# Looking to start an acoustic/riot/folk/punk band



## Jef138 (Oct 4, 2014)

Hello, my name is Jeff and I'm new to this forum, and so far its been a pleasure reading various threads. Well I'm just seeing if anyone out there would be interested in starting a new folk punk band in the Bay area, California. Currently I live in Oakland and have been playing in various punk bands for about 12 years now. I can play guitar and mandolin and am looking for fellow musicians with beginner to intermediate skills on any acoustic instrument imagineable. Ideally I would like the project to artistically benefit all who would like to be involve. I'm a very open person and welcome all those who'd like to partake, whether serious or just for fun and expression.


----------



## Dameon (Oct 4, 2014)

Yo, I'm on the other side of the bay, in Sausalito. I got banjo, tin whistle, and a wee bit of guitar. And kazoo. We might be able to get together sometime and see what we can do, but I think it'd be like $10 each way on public transportation.


----------



## Will Dernis (Oct 4, 2014)

Oh shit what's up Damien I met you in Sausalito, had the classical fender and the 1920s tenor banjo. How's it going?

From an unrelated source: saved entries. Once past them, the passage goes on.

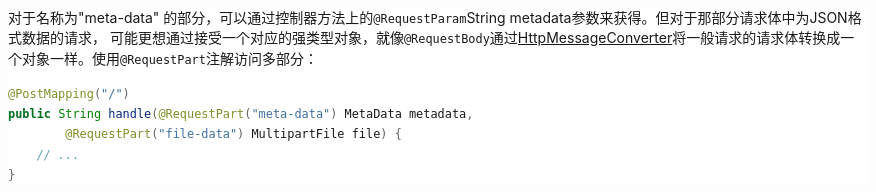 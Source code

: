 对于名称为"meta-data" 的部分，可以通过控制器方法上的`@RequestParam`String metadata参数来获得。但对于那部分请求体中为JSON格式数据的请求， 可能更想通过接受一个对应的强类型对象，就像`@RequestBody`通过[HttpMessageConverter](integration.html#rest-message-conversion)将一般请求的请求体转换成一个对象一样。使用`@RequestPart`注解访问多部分：

```java
@PostMapping("/")
public String handle(@RequestPart("meta-data") MetaData metadata,
        @RequestPart("file-data") MultipartFile file) {
    // ...
}
```

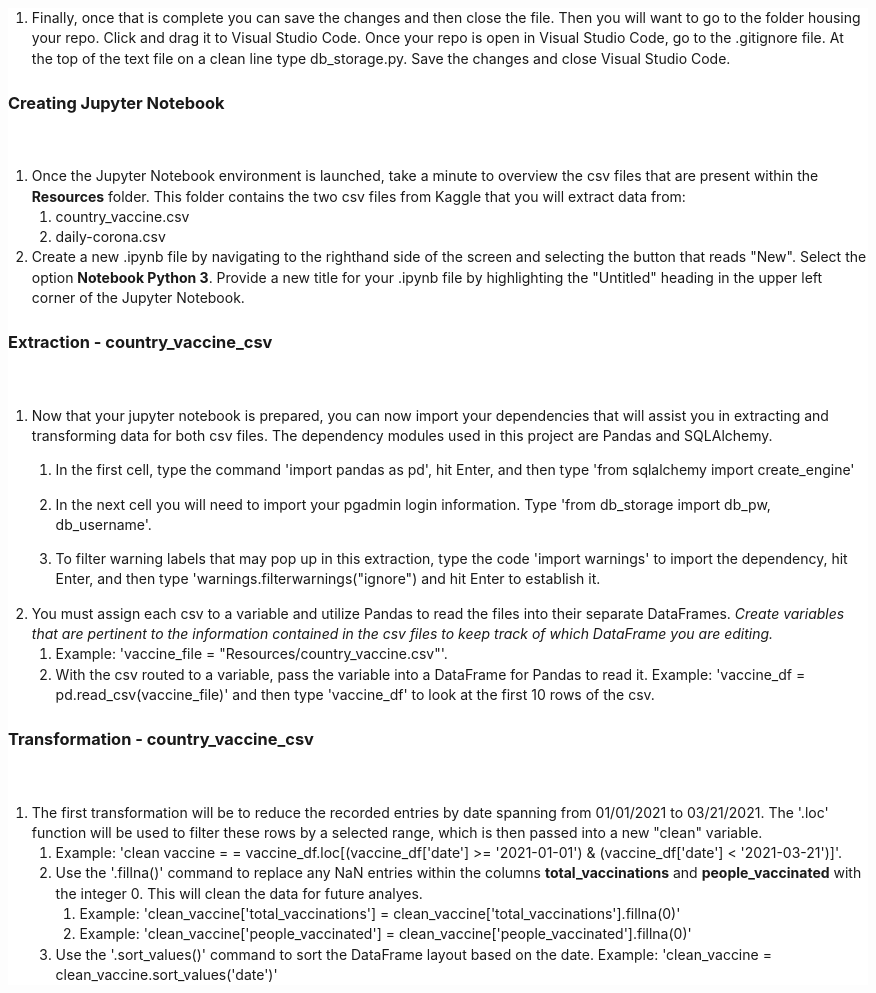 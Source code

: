 1. Finally, once that is complete you can save the changes and then close the file. Then you will want to go to the folder housing your repo. Click and drag it to Visual Studio Code. Once your repo is open in Visual Studio Code, go to the .gitignore file. At the top of the text file on a clean line type db_storage.py. Save the changes and close Visual Studio Code.
​
### Creating Jupyter Notebook
​
1. Once the Jupyter Notebook environment is launched, take a minute to overview the csv files that are present within the **Resources** folder. This folder contains the two csv files from Kaggle that you will extract data from:
    1. country_vaccine.csv
    1. daily-corona.csv
​
1. Create a new .ipynb file by navigating to the righthand side of the screen and selecting the button that reads "New". Select the option **Notebook Python 3**. Provide a new title for your .ipynb file by highlighting the "Untitled" heading in the upper left corner of the Jupyter Notebook.

### Extraction - country_vaccine_csv
​
1. Now that your jupyter notebook is prepared, you can now import your dependencies that will assist you in extracting and transforming data for both csv files. The dependency modules used in this project are Pandas and SQLAlchemy.
    1. In the first cell, type the command 'import pandas as pd', hit Enter, and then type 'from sqlalchemy import create_engine'

    1. In the next cell you will need to import your pgadmin login information. Type 'from db_storage import db_pw, db_username'.
​
    1. To filter warning labels that may pop up in this extraction, type the code 'import warnings' to import the dependency, hit Enter, and then type 'warnings.filterwarnings("ignore") and hit Enter to establish it.
​
1. You must assign each csv to a variable and utilize Pandas to read the files into their separate DataFrames. *Create variables that are pertinent to the information contained in the csv files to keep track of which DataFrame you are editing.*
​
    1. Example: 'vaccine_file = "Resources/country_vaccine.csv"'.
​
    1. With the csv routed to a variable, pass the variable into a DataFrame for Pandas to read it. Example: 'vaccine_df = pd.read_csv(vaccine_file)' and then type 'vaccine_df' to look at the first 10 rows of the csv.
​
​
### Transformation - country_vaccine_csv
​
1. The first transformation will be to reduce the recorded entries by date spanning from 01/01/2021 to 03/21/2021. The '.loc' function will be used to filter these rows by a selected range, which is then passed into a new "clean" variable.
    1. Example: 'clean vaccine = = vaccine_df.loc[(vaccine_df['date'] >= '2021-01-01') & (vaccine_df['date'] < '2021-03-21')]'.
​
    1. Use the '.fillna()' command to replace any NaN entries within the columns **total_vaccinations** and **people_vaccinated** with the integer 0. This will clean the data for future analyes.
        1. Example: 'clean_vaccine['total_vaccinations'] = clean_vaccine['total_vaccinations'].fillna(0)'
​
        1. Example: 'clean_vaccine['people_vaccinated'] = clean_vaccine['people_vaccinated'].fillna(0)'
​
    1. Use the '.sort_values()' command to sort the DataFrame layout based on the date. Example: 'clean_vaccine = clean_vaccine.sort_values('date')'
​ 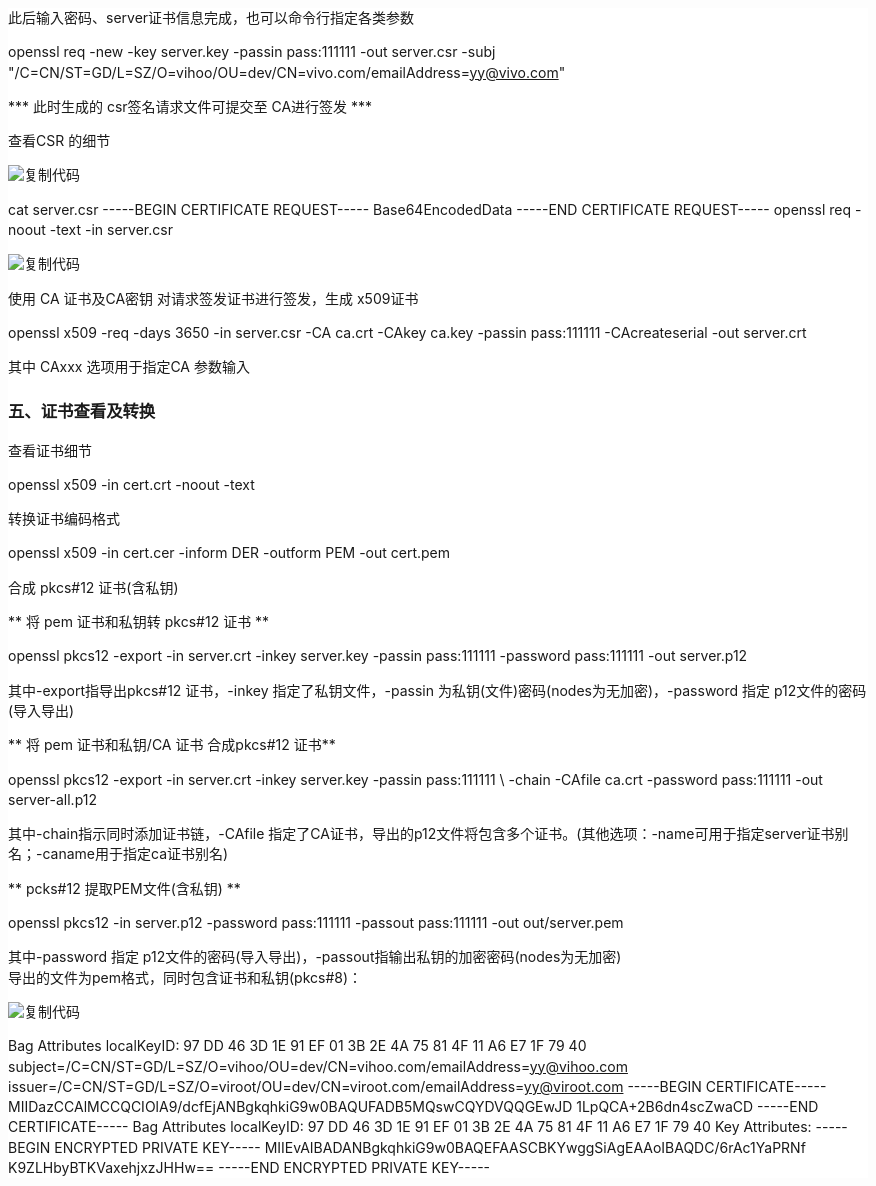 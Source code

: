 此后输入密码、server证书信息完成，也可以命令行指定各类参数

openssl req -new -key server.key -passin pass:111111 -out server.csr -subj "/C=CN/ST=GD/L=SZ/O=vihoo/OU=dev/CN=vivo.com/emailAddress=yy@vivo.com"

\*\*\* 此时生成的 csr签名请求文件可提交至 CA进行签发 \*\*\*

查看CSR 的细节

![复制代码](https://i-blog.csdnimg.cn/blog_migrate/48304ba5e6f9fe08f3fa1abda7d326ab.gif)

cat server.csr \-----BEGIN CERTIFICATE REQUEST----- Base64EncodedData \-----END CERTIFICATE REQUEST----- openssl req \-noout -text -in server.csr

![复制代码](https://i-blog.csdnimg.cn/blog_migrate/48304ba5e6f9fe08f3fa1abda7d326ab.gif)

使用 CA 证书及CA密钥 对请求签发证书进行签发，生成 x509证书

openssl x509 -req -days 3650 -in server.csr -CA ca.crt -CAkey ca.key -passin pass:111111 -CAcreateserial -out server.crt

其中 CAxxx 选项用于指定CA 参数输入

### 五、证书查看及转换

查看证书细节

openssl x509 -in cert.crt -noout -text

转换证书编码格式

openssl x509 -in cert.cer -inform DER -outform PEM -out cert.pem

合成 pkcs#12 证书(含私钥)

\*\* 将 pem 证书和私钥转 pkcs#12 证书 \*\*

openssl pkcs12 -export -in server.crt -inkey server.key -passin pass:111111 -password pass:111111 -out server.p12

其中-export指导出pkcs#12 证书，-inkey 指定了私钥文件，-passin 为私钥(文件)密码(nodes为无加密)，-password 指定 p12文件的密码(导入导出)

\*\* 将 pem 证书和私钥/CA 证书 合成pkcs#12 证书\*\*

openssl pkcs12 -export -in server.crt -inkey server.key -passin pass:111111 \\ \-chain -CAfile ca.crt -password pass:111111 -out server-all.p12

其中-chain指示同时添加证书链，-CAfile 指定了CA证书，导出的p12文件将包含多个证书。(其他选项：-name可用于指定server证书别名；-caname用于指定ca证书别名)

\*\* pcks#12 提取PEM文件(含私钥) \*\*

openssl pkcs12 -in server.p12 -password pass:111111 -passout pass:111111 -out out/server.pem

其中-password 指定 p12文件的密码(导入导出)，-passout指输出私钥的加密密码(nodes为无加密)  
导出的文件为pem格式，同时包含证书和私钥(pkcs#8)：

![复制代码](https://i-blog.csdnimg.cn/blog_migrate/48304ba5e6f9fe08f3fa1abda7d326ab.gif)

Bag Attributes
    localKeyID: 97 DD 46 3D 1E 91 EF 01 3B 2E 4A 75 81 4F 11 A6 E7 1F 79 40 subject\=/C=CN/ST=GD/L=SZ/O=vihoo/OU=dev/CN=vihoo.com/emailAddress=yy@vihoo.com
issuer\=/C=CN/ST=GD/L=SZ/O=viroot/OU=dev/CN=viroot.com/emailAddress=yy@viroot.com \-----BEGIN CERTIFICATE----- MIIDazCCAlMCCQCIOlA9/dcfEjANBgkqhkiG9w0BAQUFADB5MQswCQYDVQQGEwJD
1LpQCA+2B6dn4scZwaCD \-----END CERTIFICATE----- Bag Attributes
    localKeyID: 97 DD 46 3D 1E 91 EF 01 3B 2E 4A 75 81 4F 11 A6 E7 1F 79 40 Key Attributes: <No Attributes>
-----BEGIN ENCRYPTED PRIVATE KEY----- MIIEvAIBADANBgkqhkiG9w0BAQEFAASCBKYwggSiAgEAAoIBAQDC/6rAc1YaPRNf
K9ZLHbyBTKVaxehjxzJHHw\==
-----END ENCRYPTED PRIVATE KEY-----
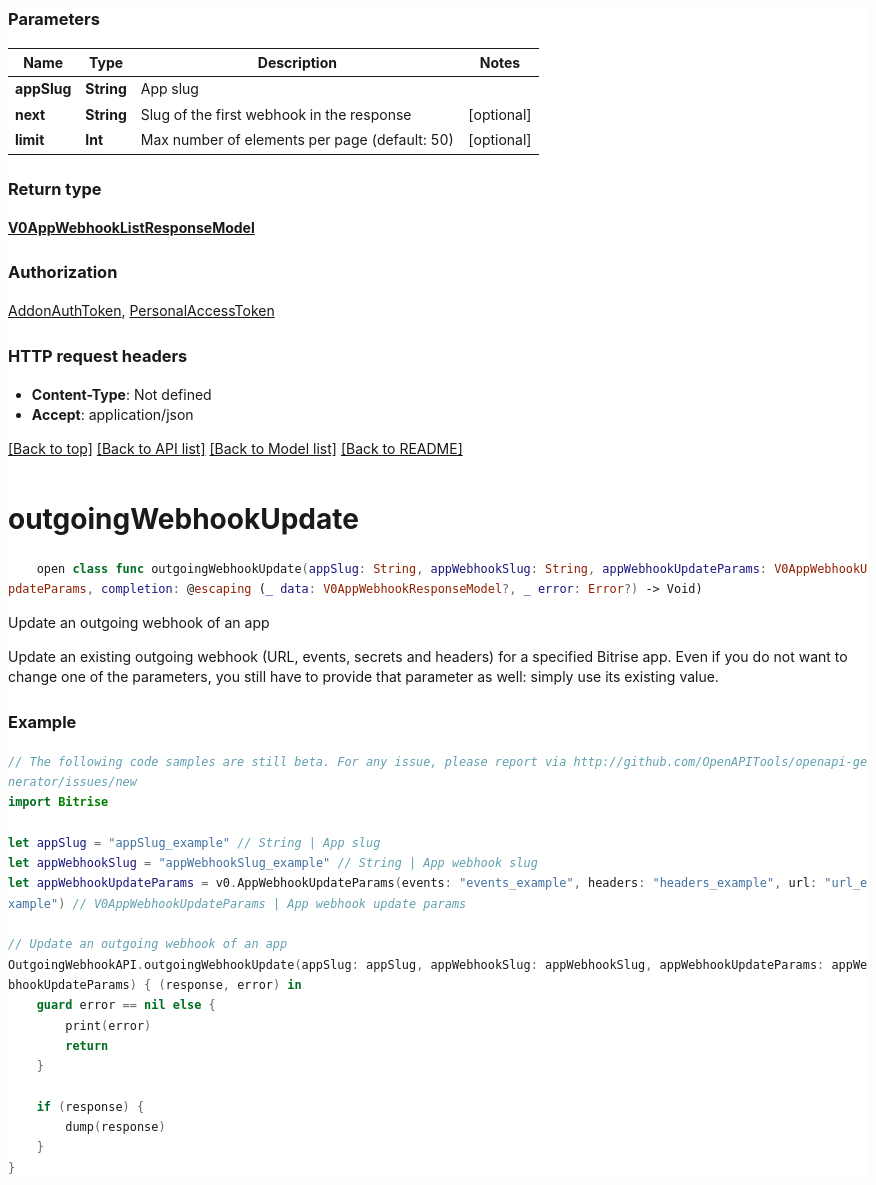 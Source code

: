 ### Parameters

Name | Type | Description  | Notes
------------- | ------------- | ------------- | -------------
 **appSlug** | **String** | App slug | 
 **next** | **String** | Slug of the first webhook in the response | [optional] 
 **limit** | **Int** | Max number of elements per page (default: 50) | [optional] 

### Return type

[**V0AppWebhookListResponseModel**](V0AppWebhookListResponseModel.md)

### Authorization

[AddonAuthToken](../README.md#AddonAuthToken), [PersonalAccessToken](../README.md#PersonalAccessToken)

### HTTP request headers

 - **Content-Type**: Not defined
 - **Accept**: application/json

[[Back to top]](#) [[Back to API list]](../README.md#documentation-for-api-endpoints) [[Back to Model list]](../README.md#documentation-for-models) [[Back to README]](../README.md)

# **outgoingWebhookUpdate**
```swift
    open class func outgoingWebhookUpdate(appSlug: String, appWebhookSlug: String, appWebhookUpdateParams: V0AppWebhookUpdateParams, completion: @escaping (_ data: V0AppWebhookResponseModel?, _ error: Error?) -> Void)
```

Update an outgoing webhook of an app

Update an existing outgoing webhook (URL, events, secrets and headers) for a specified Bitrise app. Even if you do not want to change one of the parameters, you still have to provide that parameter as well: simply use its existing value.

### Example 
```swift
// The following code samples are still beta. For any issue, please report via http://github.com/OpenAPITools/openapi-generator/issues/new
import Bitrise

let appSlug = "appSlug_example" // String | App slug
let appWebhookSlug = "appWebhookSlug_example" // String | App webhook slug
let appWebhookUpdateParams = v0.AppWebhookUpdateParams(events: "events_example", headers: "headers_example", url: "url_example") // V0AppWebhookUpdateParams | App webhook update params

// Update an outgoing webhook of an app
OutgoingWebhookAPI.outgoingWebhookUpdate(appSlug: appSlug, appWebhookSlug: appWebhookSlug, appWebhookUpdateParams: appWebhookUpdateParams) { (response, error) in
    guard error == nil else {
        print(error)
        return
    }

    if (response) {
        dump(response)
    }
}
```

Anyways Jeff I'm on my way out of California but I play ukulele guitar jaw harp and bits of banjo mandolin and charango, let me know if you're heading out of state I'm gonna be all over the place, sounds like there could be some savory jams


----------



## Dameon (Oct 4, 2014)

Oh hey, cool! Random online encounter, neat


----------



## Jef138 (Oct 4, 2014)

hey sorry for the late reply...but yeah maybe we'll meet up im the city sometime. jam out and see what happens...


----------